We zullen ook binnen Amersfoort de omslag moeten maken naar een ander economisch model, waarbij we de economie niet  alleen maar vanuit ‘krimp en groei’ bekijken. Daarom pleiten wij voor het invoeren van een model dat de brede welvaart van Amersfoorters monitort. Bij brede welvaart kijk je verder dan alleen naar materiële vooruitgang en economische groei. Bij brede welvaart gaat het ook om welzijn, om zaken als sociale vooruitgang, inkomensgelijkheid, vrije tijd, gezondheid, onderwijs en een goede kwaliteit van de leefomgeving.

Inclusieve samenleving

Als GroenLinks zetten wij ons altijd in voor een inclusieve samenleving: wij willen dat Amersfoort een stad is waarin iedereen mee doet. Door de coronacrisis zijn voor sommigen de drempels echter nog hoger geworden. Denk aan mensen met een grotere kans om ernstig ziek te worden door het coronavirus, mensen op leeftijd of met een aandoening, die tot de risicogroepen behoren. Neem bijvoorbeeld Said, leraar op een basisschool met een chronische longaandoening. Voor hem kan een besmetting met het virus dodelijk zijn. De afgelopen maanden gaf hij zijn klas online les. Nu de basisscholen weer zijn geopend, is het voor hem een stuk lastiger om zijn werk te kunnen doen. En denk aan ouderen: de eenzaamheid die al speelde, wordt nu nog problematischer.

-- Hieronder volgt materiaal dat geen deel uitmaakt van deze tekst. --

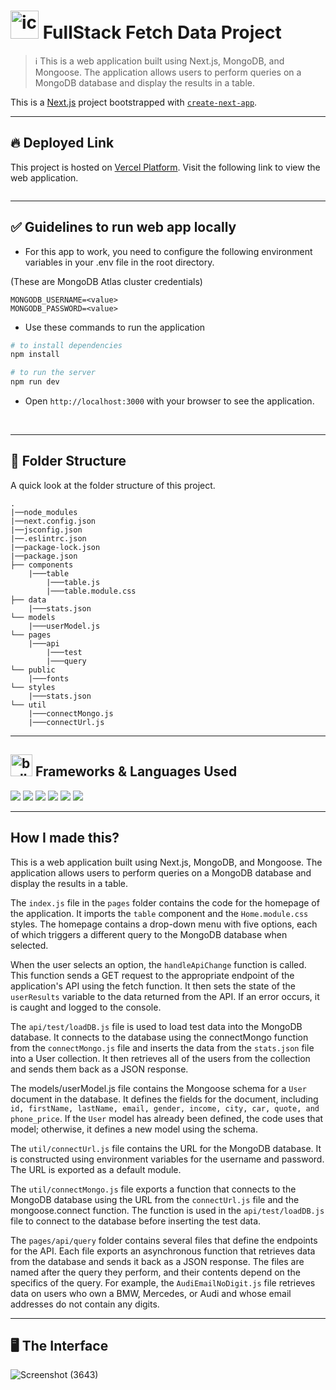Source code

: 
# <img src="https://user-images.githubusercontent.com/74038190/221857969-f37e1717-1470-4fe4-abb5-88b334cf64ea.png" alt="icon of todo list" width="45" /> FullStack Fetch Data Project

> :information_source: This is a web application built using Next.js, MongoDB, and Mongoose. The application allows users to perform queries on a MongoDB database and display the results in a table.

This is a [Next.js](https://nextjs.org/) project bootstrapped with [`create-next-app`](https://github.com/vercel/next.js/tree/canary/packages/create-next-app).

<hr>

## :fire: Deployed Link ##

This project is hosted on [Vercel Platform](https://vercel.com/). Visit the following link to view the web application.

```

```
<hr>

## ✅ Guidelines to run web app locally

- For this app to work, you need to configure the following environment variables in your .env file in the root directory.

(These are MongoDB Atlas cluster credentials)

```
MONGODB_USERNAME=<value>
MONGODB_PASSWORD=<value>
```

- Use these commands to run the application

```bash
# to install dependencies 
npm install

# to run the server
npm run dev

```

- Open `http://localhost:3000` with your browser to see the application.

<br>

<hr>

## :open_file_folder: Folder Structure

A quick look at the folder structure of this project.

    .
    |──node_modules
    |──next.config.json
    |──jsconfig.json
    |──.eslintrc.json
    |──package-lock.json
    |──package.json
    ├── components
        |───table
            |───table.js
            |───table.module.css
    ├── data
        |───stats.json
    └── models
        |───userModel.js
    └── pages
        |───api
            |───test
            |───query
    └── public
        |───fonts
    └── styles
        |───stats.json
    └── util
        |───connectMongo.js
        |───connectUrl.js
    

<hr>

## <img src="https://user-images.githubusercontent.com/74038190/221857984-5bf77e81-6f65-4502-a7c8-f29a978efb3f.png" alt="bullseye" width="35" /> Frameworks & Languages Used
<img src="https://img.shields.io/badge/next.js-000000?style=for-the-badge&logo=nextdotjs&logoColor=white" /> <img src="https://img.shields.io/badge/Node.js-339933?style=for-the-badge&logo=nodedotjs&logoColor=white" />  <img src="https://img.shields.io/badge/Express.js-000000?style=for-the-badge&logo=express&logoColor=white" />
<img src="https://img.shields.io/badge/JavaScript-323330?style=for-the-badge&logo=javascript&logoColor=F7DF1E" />
<img src="https://img.shields.io/badge/MongoDB-4EA94B?style=for-the-badge&logo=mongodb&logoColor=white" />
<img src="https://img.shields.io/badge/CSS3-1572B6?style=for-the-badge&logo=css3&logoColor=white" />

<hr>

## How I made this?

This is a web application built using Next.js, MongoDB, and Mongoose. The application allows users to perform queries on a MongoDB database and display the results in a table.

The `index.js` file in the `pages` folder contains the code for the homepage of the application. It imports the `table` component and the `Home.module.css` styles. The homepage contains a drop-down menu with five options, each of which triggers a different query to the MongoDB database when selected.

When the user selects an option, the `handleApiChange` function is called. This function sends a GET request to the appropriate endpoint of the application's API using the fetch function. It then sets the state of the `userResults` variable to the data returned from the API. If an error occurs, it is caught and logged to the console.

The `api/test/loadDB.js` file is used to load test data into the MongoDB database. It connects to the database using the connectMongo function from the `connectMongo.js` file and inserts the data from the `stats.json` file into a User collection. It then retrieves all of the users from the collection and sends them back as a JSON response.

The models/userModel.js file contains the Mongoose schema for a `User` document in the database. It defines the fields for the document, including `id, firstName, lastName, email, gender, income, city, car, quote, and phone_price`. If the `User` model has already been defined, the code uses that model; otherwise, it defines a new model using the schema.

The `util/connectUrl.js` file contains the URL for the MongoDB database. It is constructed using environment variables for the username and password. The URL is exported as a default module.

The `util/connectMongo.js` file exports a function that connects to the MongoDB database using the URL from the `connectUrl.js` file and the mongoose.connect function. The function is used in the `api/test/loadDB.js` file to connect to the database before inserting the test data.

The `pages/api/query` folder contains several files that define the endpoints for the API. Each file exports an asynchronous function that retrieves data from the database and sends it back as a JSON response. The files are named after the query they perform, and their contents depend on the specifics of the query. For example, the `AudiEmailNoDigit.js` file retrieves data on users who own a BMW, Mercedes, or Audi and whose email addresses do not contain any digits.

<hr>

## 🖥️ The Interface

![Screenshot (3643)](https://user-images.githubusercontent.com/74038190/234667279-1f295485-4fe2-4b7b-a081-9306b3aa8469.png)


<!-- ## Getting Started

First, run the development server:

```bash
npm run dev
# or
yarn dev
# or
pnpm dev
```

Open [http://localhost:3000](http://localhost:3000) with your browser to see the result.

You can start editing the page by modifying `pages/index.js`. The page auto-updates as you edit the file.

[API routes](https://nextjs.org/docs/api-routes/introduction) can be accessed on [http://localhost:3000/api/hello](http://localhost:3000/api/hello). This endpoint can be edited in `pages/api/hello.js`.

The `pages/api` directory is mapped to `/api/*`. Files in this directory are treated as [API routes](https://nextjs.org/docs/api-routes/introduction) instead of React pages.

This project uses [`next/font`](https://nextjs.org/docs/basic-features/font-optimization) to automatically optimize and load Inter, a custom Google Font.

## Learn More

To learn more about Next.js, take a look at the following resources:

- [Next.js Documentation](https://nextjs.org/docs) - learn about Next.js features and API.
- [Learn Next.js](https://nextjs.org/learn) - an interactive Next.js tutorial.

You can check out [the Next.js GitHub repository](https://github.com/vercel/next.js/) - your feedback and contributions are welcome!
 -->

Onder het motto ‘niet over ons zonder ons’ zullen wij het college vragen met vertegenwoordigers van deze groepen in gesprek te gaan over wat zij nodig hebben om goed deel te kunnen blijven nemen aan de samenleving.

Zorg en ondersteuning in een 1,5 meter samenleving

De afgelopen tijd is er door zorgprofessionals van de wijkteams, WMO, Jeugdhulp en InDeBuurt033 enorm veel creativiteit aangeboord om het werk zoveel mogelijk te laten doorgaan. Door bijvoorbeeld ambulante ondersteuning telefonisch of via beeldbellen aan te bieden. Zelfs de dagbesteding ging digitaal door. Voor sommige mensen, bijvoorbeeld als er sprake is van multi-problematiek, is dit niet voldoende. De waarde van fysieke ontmoetingen in de zorg is overduidelijk gebleken. Nu komen we in een volgende fase van de crisis. We zullen ons moeten instellen op een anderhalve-meter-samenleving. Dat betekent dat we goed moeten nadenken over hoe we willen dat de zorg en ondersteuning voor onze inwoners eruit komt te zien. Daarvoor zijn voldoende fysieke plekken nodig om ontmoetingen te kunnen realiseren. Ook in de openbare ruimte. Zo kunnen we eenzaamheid bestrijden en hulp bieden aan inwoners die hard worden geraakt door deze crisis.